(TASK PROMPT): Please reproduce the data exactly, excluding any pictures it contains.

(DATA UNDER STUDY):
_ _ _ _ _ _ _
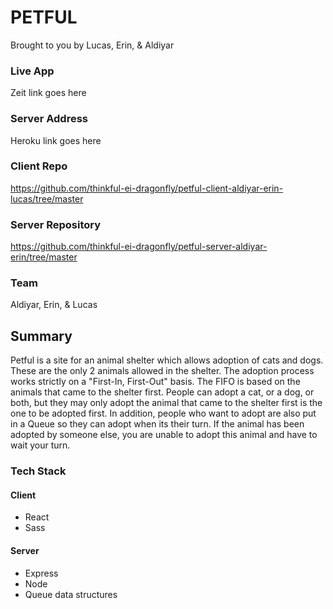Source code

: 

# PETFUL

Brought to you by Lucas, Erin, & Aldiyar

### Live App

Zeit link goes here

### Server Address

Heroku link goes here

### Client Repo

https://github.com/thinkful-ei-dragonfly/petful-client-aldiyar-erin-lucas/tree/master

### Server Repository

https://github.com/thinkful-ei-dragonfly/petful-server-aldiyar-erin/tree/master


### Team

Aldiyar, Erin, & Lucas


## Summary

Petful is a site for an animal shelter which allows adoption of cats and dogs. These are the only 2 animals allowed in the shelter. The adoption process works strictly on a "First-In, First-Out" basis. The FIFO is based on the animals that came to the shelter first. People can adopt a cat, or a dog, or both, but they may only adopt the animal that came to the shelter first is the one to be adopted first. In addition, people who want to adopt are also put in a Queue so they can adopt when its their turn. If the animal has been adopted by someone else, you are unable to adopt this animal and have to wait your turn.

### Tech Stack

#### Client

* React
* Sass

#### Server

* Express
* Node
* Queue data structures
_ _ _ _ _ _ _
(SOLUTION FOR THIS PROBLEM):
Source code

: 

# PETFUL

Brought to you by Lucas, Erin, & Aldiyar

### Live App

Zeit link goes here

### Server Address

Heroku link goes here

### Client Repo

https://github.com/thinkful-ei-dragonfly/petful-client-aldiyar-erin-lucas/tree/master

### Server Repository

https://github.com/thinkful-ei-dragonfly/petful-server-aldiyar-erin/tree/master


### Team

Aldiyar, Erin, & Lucas


## Summary

Petful is a site for an animal shelter which allows adoption of cats and dogs. These are the only 2 animals allowed in the shelter. The adoption process works strictly on a "First-In, First-Out" basis. The FIFO is based on the animals that came to the shelter first. People can adopt a cat, or a dog, or both, but they may only adopt the animal that came to the shelter first is the one to be adopted first. In addition, people who want to adopt are also put in a Queue so they can adopt when its their turn. If the animal has been adopted by someone else, you are unable to adopt this animal and have to wait your turn.

### Tech Stack

#### Client

* React
* Sass

#### Server

* Express
* Node
* Queue data structures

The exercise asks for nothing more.